Counterfeit Magic by Kelley Armstrong
This year Subterranean Press has published several novellas written by authors who’ve been on my radar but not necessarily at the top of my To Be Read stack. These little books are a perfect introduction to such writers because they’re easy to read in a few hours and I can get the “feel” or “flavor” of the authors and their worlds without spending a lot of time engaged in a longer novel, one that may not even be the end of the story.
Kelley Armstrong’s Counterfeit Magic is a perfect example. This 140ish page story takes place in Armstrong’s Women of the Otherworld setting and features some of the characters from that world. Though I haven’t read anything by Armstrong before, I had no trouble jumping right in and immediately connecting with the same characters that Armstrong fans already love: Paige, Lucas, Savannah, and Adam.
The quick plot ostensibly involves a murder mystery at a supernatural fight club where Paige and Savannah infiltrate by setting up Savannah as a fighter. Those scenes were fun and the novella offers some sexy full-page black and white illustrations, some which portray Savannah in the boxing ring (see a few of them here).
But the real plot goes deeper and affects the characters more personally. Some of the “bad guy’s” reasoning seemed a bit illogical, and the tension wrapped up a bit too quickly, but I didn’t really mind this in a novella. More importantly, even though these characters were new for me (and the story was short), Kelley Armstrong succeeded in making me care about their lives. I liked them from the start and am interested enough in their past and future histories to pick up a few more Women of the Otherworld novels.

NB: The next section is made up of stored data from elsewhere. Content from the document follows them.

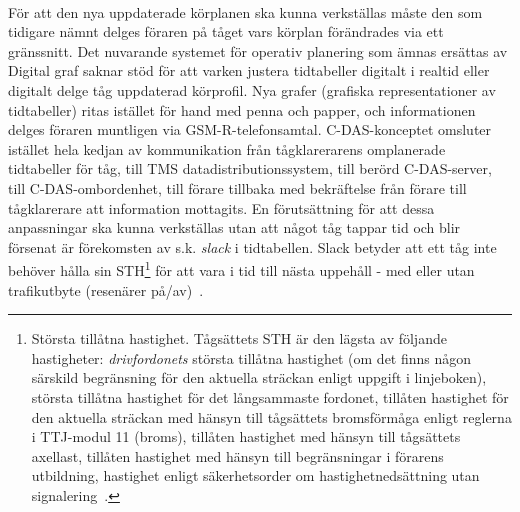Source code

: \paragraph{}
\hspace{-11pt}För att den nya uppdaterade körplanen ska kunna verkställas måste den som tidigare nämnt delges föraren på tåget vars körplan förändrades via ett gränssnitt.
Det nuvarande systemet för operativ planering som ämnas ersättas av Digital graf saknar stöd för att varken justera tidtabeller digitalt i realtid eller digitalt delge tåg uppdaterad körprofil.
Nya grafer (grafiska representationer av tidtabeller) ritas istället för hand med penna och papper, och informationen delges föraren muntligen via GSM-R-telefonsamtal.
C-DAS-konceptet omsluter istället hela kedjan av kommunikation från tågklarerarens omplanerade tidtabeller för tåg, till TMS datadistributionssystem, till berörd C-DAS-server, till C-DAS-ombordenhet, till förare tillbaka med bekräftelse från förare till tågklarerare att information mottagits.
En förutsättning för att dessa anpassningar ska kunna verkställas utan att något tåg tappar tid och blir försenat är förekomsten av s.k. \emph{slack} i tidtabellen.
Slack betyder att ett tåg inte behöver hålla sin STH\footnote{Största tillåtna hastighet. Tågsättets STH är den lägsta av följande hastigheter: \emph{drivfordonets} största tillåtna hastighet (om det finns någon särskild begränsning för den aktuella sträckan enligt uppgift i linjeboken), största tillåtna hastighet för det långsammaste fordonet, tillåten hastighet för den aktuella sträckan med hänsyn till tågsättets bromsförmåga enligt reglerna i TTJ-modul 11 (broms), tillåten hastighet med hänsyn till tågsättets axellast, tillåten hastighet med hänsyn till begränsningar i förarens utbildning, hastighet enligt säkerhetsorder om hastighetnedsättning utan signalering~\cite{TTJ2015}.} för att vara i tid till nästa uppehåll - med eller utan trafikutbyte (resenärer på/av)~\cite{Lindmark2022}.

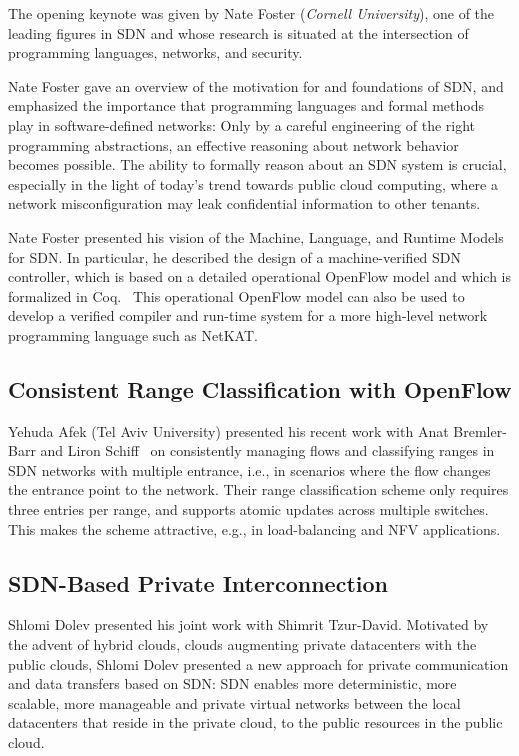 \documentclass[11pt,pdftex,letter]{article}
\begin{document}
The opening keynote was given by Nate Foster (\emph{Cornell University}),
one of the leading figures in SDN and whose research
is situated at the intersection of programming languages, networks, and security.

Nate Foster gave an overview of the motivation for and foundations of SDN, and
emphasized the importance that programming languages and formal methods
play in software-defined networks: Only by a careful engineering of the right programming abstractions,
an effective reasoning about network behavior becomes possible. The ability to
formally reason about an SDN system is crucial, especially in the light
of today's trend towards public cloud computing, where a network misconfiguration may
leak confidential information to other tenants.

Nate Foster presented his vision of the Machine, Language, and Runtime Models for SDN.
In particular, he described the design of a machine-verified SDN controller,
which is based on a detailed operational OpenFlow model
and which is formalized in Coq.~\cite{machine-verified}
This operational OpenFlow model can also be used
to develop a verified compiler and run-time system
for a more high-level network programming language such as NetKAT.~\cite{netkat}


\subsection{Consistent Range Classification with OpenFlow}

Yehuda Afek (Tel Aviv University) presented his recent work with Anat Bremler-Barr and
Liron Schiff~\cite{AfekBS14} on consistently managing flows and classifying ranges
in SDN networks with multiple entrance, i.e., in scenarios where the flow changes the entrance point
to the network.
Their range classification scheme only requires three entries per range,
and supports atomic updates across multiple switches. This makes the scheme attractive,
e.g., in load-balancing and NFV applications.


\subsection{SDN-Based Private Interconnection}

Shlomi Dolev presented his joint work with Shimrit Tzur-David. 
Motivated by the advent of hybrid clouds, clouds augmenting 
private datacenters with the public clouds, Shlomi Dolev
presented a new approach for private communication and data transfers
based on SDN: SDN enables more deterministic, more scalable, more manageable and private virtual
networks between the local datacenters that reside in the private cloud, to the public resources in the public cloud. 
\end{document}
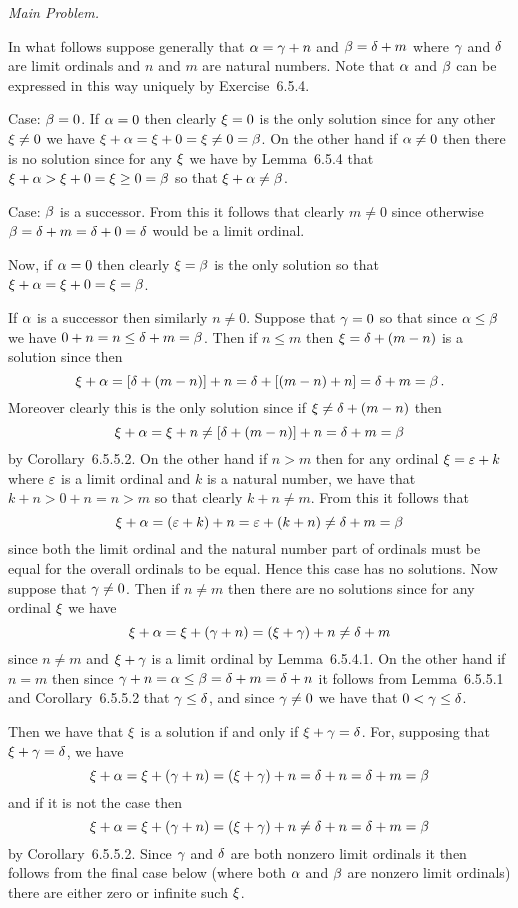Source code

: \begin{solution}
    \emph{Main Problem.}
    
    In what follows suppose generally that $\alpha = \gamma + n$ and $\beta = \delta + m$ where $\gamma$ and $\delta$ are limit ordinals and $n$ and $m$ are natural numbers.
    Note that $\alpha$ and $\beta$ can be expressed in this way uniquely by Exercise~6.5.4.

    Case: $\beta = 0$.
    If $\alpha = 0$ then clearly $\xi = 0$ is the only solution since for any other $\xi \neq 0$ we have $\xi + \alpha = \xi + 0 = \xi \neq 0 = \beta$.
    On the other hand if $\alpha \neq 0$ then there is no solution since for any $\xi$ we have by Lemma~6.5.4 that $\xi + \alpha > \xi + 0 = \xi \geq 0 = \beta$ so that $\xi + \alpha \neq \beta$.

    Case: $\beta$ is a successor.
    From this it follows that clearly $m \neq 0$ since otherwise $\beta = \delta + m = \delta + 0 = \delta$ would be a limit ordinal.

    Now, if $\alpha = 0$ then clearly $\xi = \beta$ is the only solution so that $\xi + \alpha = \xi + 0 = \xi = \beta$.

    If $\alpha$ is a successor then similarly $n \neq 0$.
    Suppose that $\gamma = 0$ so that since $\alpha \leq \beta$ we have $0 + n = n \leq \delta + m = \beta$.
    Then if $n \leq m$ then $\xi = \delta + (m - n)$ is a solution since then
    $$
    \xi + \alpha = [\delta + (m-n)] + n = \delta + [(m-n) + n] = \delta + m = \beta \,.
    $$
    Moreover clearly this is the only solution since if $\xi \neq \delta + (m-n)$ then
    $$
    \xi + \alpha = \xi + n \neq [\delta + (m-n)] + n = \delta + m = \beta
    $$
    by Corollary~6.5.5.2.
    On the other hand if $n > m$ then for any ordinal $\xi = \varepsilon + k$ where $\varepsilon$ is a limit ordinal and $k$ is a natural number, we have that $k + n > 0 + n = n > m$ so that clearly $k + n \neq m$.
    From this it follows that
    $$
    \xi + \alpha = (\varepsilon + k) + n = \varepsilon + (k + n) \neq \delta + m = \beta
    $$
    since both the limit ordinal and the natural number part of ordinals must be equal for the overall ordinals to be equal.
    Hence this case has no solutions.
    Now suppose that $\gamma \neq 0$.
    Then if $n \neq m$ then there are no solutions since for any ordinal $\xi$ we have
    $$
    \xi + \alpha = \xi + (\gamma + n) = (\xi + \gamma) + n \neq \delta + m
    $$
    since $n \neq m$ and $\xi + \gamma$ is a limit ordinal by Lemma~6.5.4.1.
    On the other hand if $n = m$ then since $\gamma + n = \alpha \leq \beta = \delta + m = \delta + n$ it follows from Lemma~6.5.5.1 and Corollary~6.5.5.2 that $\gamma \leq \delta$, and since $\gamma \neq 0$ we have that $0 < \gamma \leq \delta$.

    Then we have that $\xi$ is a solution if and only if $\xi + \gamma = \delta$.
    For, supposing that $\xi + \gamma = \delta$, we have
    $$
    \xi + \alpha = \xi + (\gamma + n) = (\xi + \gamma) + n = \delta + n = \delta + m = \beta
    $$
    and if it is not the case then
    $$
    \xi + \alpha = \xi + (\gamma + n) = (\xi + \gamma) + n \neq \delta + n = \delta + m = \beta
    $$
    by Corollary~6.5.5.2.
    Since $\gamma$ and $\delta$ are both nonzero limit ordinals it then follows from the final case below (where both $\alpha$ and $\beta$ are nonzero limit ordinals) there are either zero or infinite such $\xi$.


\end{solution}

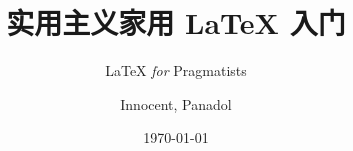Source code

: \documentclass[fontset=fandol,punct=kaiming]{ctexbeamer}
\title{实用主义家用 \LaTeX{} 入门}
\subtitle{\LaTeX{} \textit{for} Pragmatists}
\author{Innocent, Panadol}
\date{\today}
\begin{document}
\maketitle
\makeatletter

\begin{frame}

\end{frame}
\end{document}
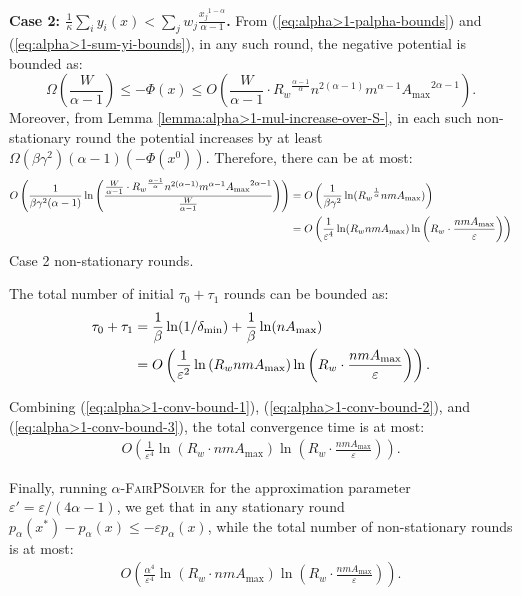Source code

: \documentclass[11pt]{article}
\makeatletter
\newcommand{\wratio}{R_w}
\newenvironment{proofof}[1]{\par
  \pushQED{\qed}\normalfont \topsep3\p@\relax
  \trivlist
  \item[\hskip\labelsep
        \bfseries
    Proof of #1\@addpunct{.}]\ignorespaces
}{\popQED\endtrivlist\@endpefalse
}
\makeatother
\begin{document}
\begin{proofof}{Theorem \ref{thm:convergence-alpha>1}}
\noindent\textbf{Case 2: $\frac{1}{\kappa}\sum_{i} y_i(x) < \sum_j w_j \frac{{x_j}^{1-\alpha}}{\alpha-1}$.} From (\ref{eq:alpha>1-palpha-bounds}) and (\ref{eq:alpha>1-sum-yi-bounds}), in any such round, the negative potential is bounded as:
\begin{equation*}
\Omega\left(\frac{W}{\alpha-1}\right)\leq-\Phi(x)\leq O\left(\frac{W}{\alpha-1}\cdot{{\wratio}^{\frac{\alpha-1}{\alpha}}n^{2(\alpha-1)}m^{\alpha-1}{A_{\max}}^{2\alpha -1}}\right). 
\end{equation*}
Moreover, from Lemma \ref{lemma:alpha>1-mul-increase-over-S-}, in each such non-stationary round the potential increases by at least $\Omega\left(\beta\gamma^2\right)(\alpha-1)(-\Phi(x^0))$. Therefore, there can be at most:
\begin{align}
O\left(\frac{1}{\beta\gamma^2(\alpha-1)}\ln\left(\frac{\frac{W}{\alpha-1}\cdot{{\wratio}^{\frac{\alpha-1}{\alpha}}n^{2(\alpha-1)}m^{\alpha-1}{A_{\max}}^{2\alpha -1}}}{\frac{W}{\alpha-1}}\right)\right) &= O\left(\frac{1}{\beta\gamma^2}\ln({\wratio}^{\frac{1}{\alpha}} nmA_{\max})\right)\notag\\
&= O\left(\frac{1}{\varepsilon^4}\ln(\wratio nmA_{\max})\ln\left(\wratio\cdot\frac{nmA_{\max}}{\varepsilon}\right)\right)\label{eq:alpha>1-conv-bound-2}
\end{align}
Case 2 non-stationary rounds.

The total number of initial $\tau_0+\tau_1$ rounds can be bounded as:
\begin{align}
\tau_0+\tau_1 &= \frac{1}{\beta}\ln(1/\delta_{\min}) + \frac{1}{\beta}\ln(nA_{\max})\notag\\
&= O\left(\frac{1}{\varepsilon^2}\ln\left(\wratio nmA_{\max}\right)\ln\left(\wratio \cdot\frac{nmA_{\max}}{\varepsilon}\right)\right). \label{eq:alpha>1-conv-bound-3}
\end{align}

Combining (\ref{eq:alpha>1-conv-bound-1}), (\ref{eq:alpha>1-conv-bound-2}), and (\ref{eq:alpha>1-conv-bound-3}), the total convergence time is at most:
\begin{align*}
O\left(\frac{1}{\varepsilon^4}\ln\left(\wratio\cdot{nmA_{\max}}\right)\ln\left(\wratio\cdot\frac{nmA_{\max}}{\varepsilon}\right)\right).
\end{align*} 

Finally, running \textsc{$\alpha$-FairPSolver} for the approximation parameter $\varepsilon' = \varepsilon/(4\alpha-1)$, we get that in any stationary round $p_\alpha(x^*)-p_{\alpha}(x)\leq -\varepsilon p_{\alpha}(x)$, while the total number of non-stationary rounds is at most:
\begin{align*}
O\left(\frac{\alpha^4}{\varepsilon^4}\ln\left(\wratio\cdot{nmA_{\max}}\right)\ln\left(\wratio\cdot\frac{nmA_{\max}}{\varepsilon}\right)\right).
\end{align*} 
\end{proofof}
\end{document}
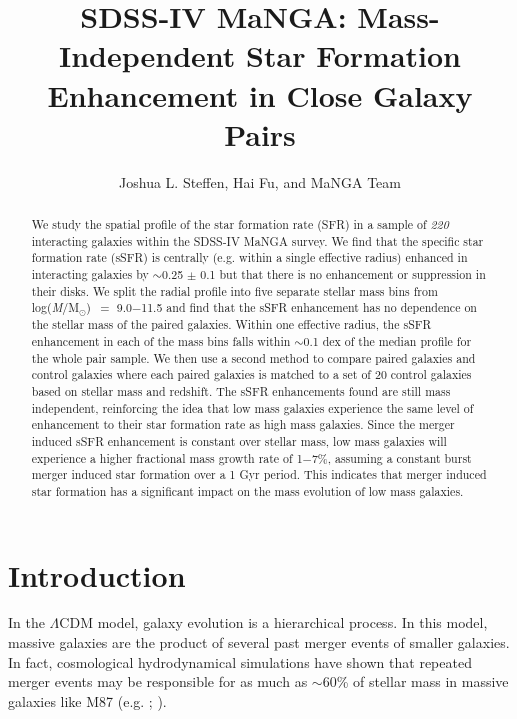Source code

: \documentclass[iop,revtex4,twocolumn,apj,numberedappendix,appendixfloats]{emulateapj}
\newcommand{\logm}{log({\it M}/M$_{\odot}$)}
\begin{document}
\title{
SDSS-IV MaNGA: Mass-Independent Star Formation Enhancement in Close Galaxy Pairs
}

\author{
Joshua L. Steffen, 
Hai Fu, and 
MaNGA Team 
}

\begin{abstract}
We study the spatial profile of the star formation rate (SFR) in a sample of {\it 220} interacting galaxies within the SDSS-IV MaNGA survey. We find that the specific star formation rate (sSFR) is centrally (e.g. within a single effective radius) enhanced in interacting galaxies by $\sim$0.25 $\pm$ 0.1 but that there is no enhancement or suppression in their disks. We split the radial profile into five separate stellar mass bins from \logm\ $=$ 9.0$-$11.5 and find that the sSFR enhancement has no dependence on the stellar mass of the paired galaxies. Within one effective radius, the sSFR enhancement in each of the mass bins falls within $\sim$0.1 dex of the median profile for the whole pair sample. We then use a second method to compare paired galaxies and control galaxies where each paired galaxies is matched to a set of 20 control galaxies based on stellar mass and redshift. The sSFR enhancements found are still mass independent, reinforcing the idea that low mass galaxies experience the same level of enhancement to their star formation rate as high mass galaxies. Since the merger induced sSFR enhancement is constant over stellar mass, low mass galaxies will experience a higher fractional mass growth rate of 1$-$7\%, assuming a constant burst merger induced star formation over a 1 Gyr period. This indicates that merger induced star formation has a significant impact on the mass evolution of low mass galaxies. 

\end{abstract}


\section{Introduction}\label{sec:intro}

In the $\Lambda$CDM model, galaxy evolution is a hierarchical process. In this model, massive galaxies are the product of several past merger events of smaller galaxies. In fact, cosmological hydrodynamical simulations have shown that repeated merger events may be responsible for as much as $\sim$60\% of stellar mass in massive galaxies like M87 (e.g. \citet{Rodriguez-Gomez:2016}; \citet{Pillepich:2018}). 
\end{document}
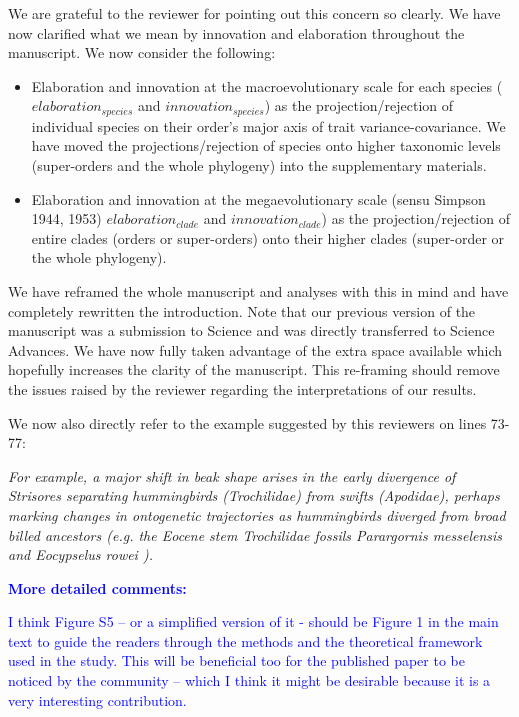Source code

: \documentclass[12pt,letterpaper]{article}
\begin{document}
We are grateful to the reviewer for pointing out this concern so clearly. We have now clarified what we mean by innovation and elaboration throughout the manuscript. We now consider the following:
\begin{itemize}
    \item Elaboration and innovation at the macroevolutionary scale for each species ($elaboration_{species}$ and $innovation_{species}$) as the projection/rejection of individual species on their order’s major axis of trait variance-covariance. We have moved the projections/rejection of species onto higher taxonomic levels (super-orders and the whole phylogeny) into the supplementary materials.
    \item Elaboration and innovation at the megaevolutionary scale (sensu Simpson 1944, 1953) $elaboration_{clade}$ and $innovation_{clade}$) as the projection/rejection of entire clades (orders or super-orders) onto their higher clades (super-order or the whole phylogeny).
\end{itemize}
We have reframed the whole manuscript and analyses with this in mind and have completely rewritten the introduction. Note that our previous version of the manuscript was a submission to Science and was directly transferred to Science Advances. We have now fully taken advantage of the extra space available which hopefully increases the clarity of the manuscript. This re-framing should remove the issues raised by the reviewer regarding the interpretations of our results.

We now also directly refer to the example suggested by this reviewers on lines 73-77:%

\noindent\textit{For example, a major shift in beak shape arises in the early divergence of Strisores separating hummingbirds (Trochilidae) from swifts (Apodidae), perhaps marking changes in ontogenetic trajectories \cite{navalon2021} as hummingbirds diverged from broad billed ancestors (e.g. the Eocene stem Trochilidae fossils \textit{Parargornis messelensis} and \textit{Eocypselus rowei} \cite{mayr2003new, ksepka2013fossil}).} %


\textbf{\textcolor{blue}{More detailed comments:}}

\textcolor{blue}{I think Figure S5 – or a simplified version of it - should be Figure 1 in the main text to guide the readers through the methods and the theoretical framework used in the study. This will be beneficial too for the published paper to be noticed by the community – which I think it might be desirable because it is a very interesting contribution.}
\end{document}
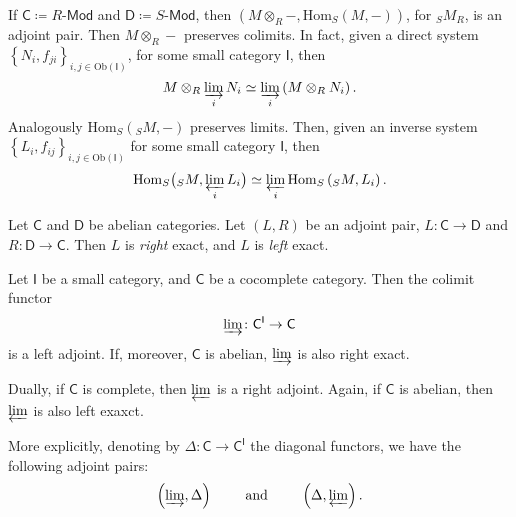 \begin{ex}
	If $\mathsf{C} \coloneqq R\text{-}\mathsf{Mod}$ and $\mathsf{D}\coloneqq S\text{-}\mathsf{Mod}$, then
	$\left(M \otimes_R -, \mathrm{Hom}_{S}\left( M, - \right)\right)$, for ${}_SM_R$, is an adjoint pair.
	Then $M \otimes_R -$ preserves colimits.
	In fact, given a direct system $\left\{N_i, f_{ji}\right\}_{i, j \in \mathrm{Ob} \left(\mathsf{I}\right)}$, 
	for some small category $\mathsf{I}$, then
	\begin{equation}
		M \otimes_R \varinjlim_i N_i \simeq \varinjlim_i \left( M \otimes_R N_i \right)
	.\end{equation} 
	Analogously $\mathrm{Hom}_{S}\left( {}_S M, - \right)$ preserves limits.
	Then, given an inverse system $\left\{ L_i, f_{ij} \right\}_{i,j \in \mathrm{Ob} \left(\mathsf{I}\right)}$
	for some small category $\mathsf{I}$, then
	\begin{equation}
		\mathrm{Hom}_{S}\big( {}_S M, \varprojlim_i L_i \big) \simeq
		\varprojlim_i \mathrm{Hom}_{ S}\left( {}_S M, L_i \right)
	.\end{equation} 
\end{ex} 

\begin{rem}
	Let $\mathsf{C}$ and $\mathsf{D}$ be abelian categories.
	Let $\left(L, R\right)$ be an adjoint pair, $L\colon \mathsf{C} \to \mathsf{D}$ and $R\colon \mathsf{D} \to \mathsf{C}$.
	Then $L$ is {\em right} exact, and $L$ is {\em left} exact.
\end{rem}

\begin{prop}
	Let $\mathsf{I}$ be a small category, and $\mathsf{C}$ be a cocomplete category.
	Then the colimit functor
	\begin{equation}
	\varinjlim\colon \mathsf{C}^{\mathsf{I}} \to \mathsf{C}
	\end{equation} 
	is a left adjoint.
	If, moreover, $\mathsf{C}$ is abelian, $\varinjlim$ is also right exact.

	Dually, if $\mathsf{C}$ is complete, then $\varprojlim$	is a right adjoint.
	Again, if $\mathsf{C}$ is abelian, then $\varprojlim$ is also left exaxct.

	More explicitly, denoting by $\Delta\colon \mathsf{C} \to \mathsf{C}^{\mathsf{I}}$
	the diagonal functors, we have the following adjoint pairs:
	\begin{equation*}
	\left(\varinjlim, \Delta\right)
	\qquad \text{ and } \qquad
	\left(\Delta, \varprojlim\right)
	.\end{equation*}
\end{prop} 
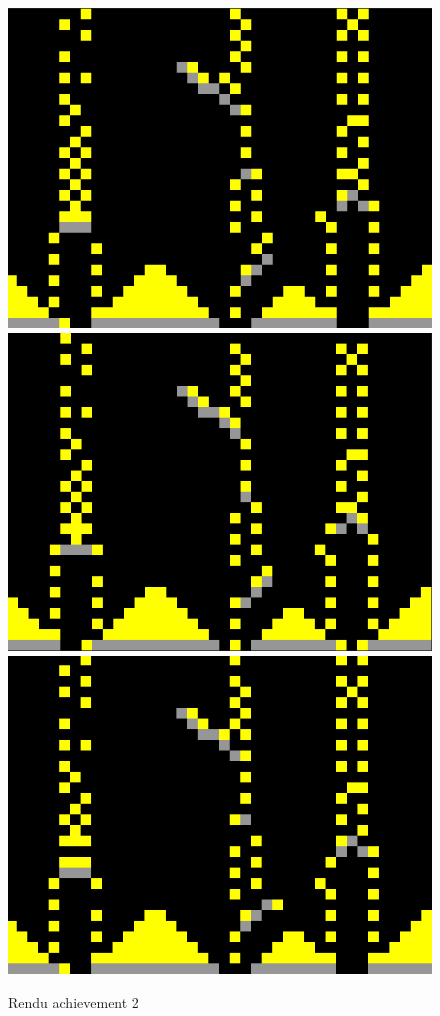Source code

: \documentclass[a4paper]{article}
\begin{document}
\begin{figure}[htp]

\includegraphics[width=.3\textwidth]{img/sable1.png}\hfill
\includegraphics[width=.3\textwidth]{img/sable2.png}\hfill
\includegraphics[width=.3\textwidth]{img/sable3.png}

\caption{Rendu achievement 2}
\label{fig:sable_disp}

\end{figure}

\newpage
\end{document}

Women of the Otherworld — (Began in 2001) Publisher: An addictive, deeply enjoyable thrill ride on the frontier of the feral and feminine… a debut novel of astonishing imaginative power from the future queen of suspense. Elena Michaels slips out of bed, careful not to wake her boyfriend. He hates it when she disappears in the middle of the night, and can’t understand why any normal woman would crave the small hours of the morning, the dark unsafe downtown streets. But Elena’s skin is tingling, the pent-up energy feels like it’s about to blow her muscles apart — she can’t put it off any longer. She loves to run at the edge of the city, but she doesn’t have time to get there. She has to slink into an alley, take off her clothes and hide them carefully, and make the Change. Elena’s trying hard to be normal. She hates her strength, and her wildness, and her hunger for food, for sex, for running in the night, for the chase and the kill. She wants a husband, children… even a mother-in-law. Or at least that’s what she tells herself. And then the inevitable happens. The Pack needs her. The Pack she loves and hates is under siege from a bunch of disreputable and ruthless mutts who are threatening to expose them all, breaking all the rules that have kept them safe. The loyalty of her nature calls her home, and into the fight, which tests just who Elena is: the wild woman or the wistful would-be human.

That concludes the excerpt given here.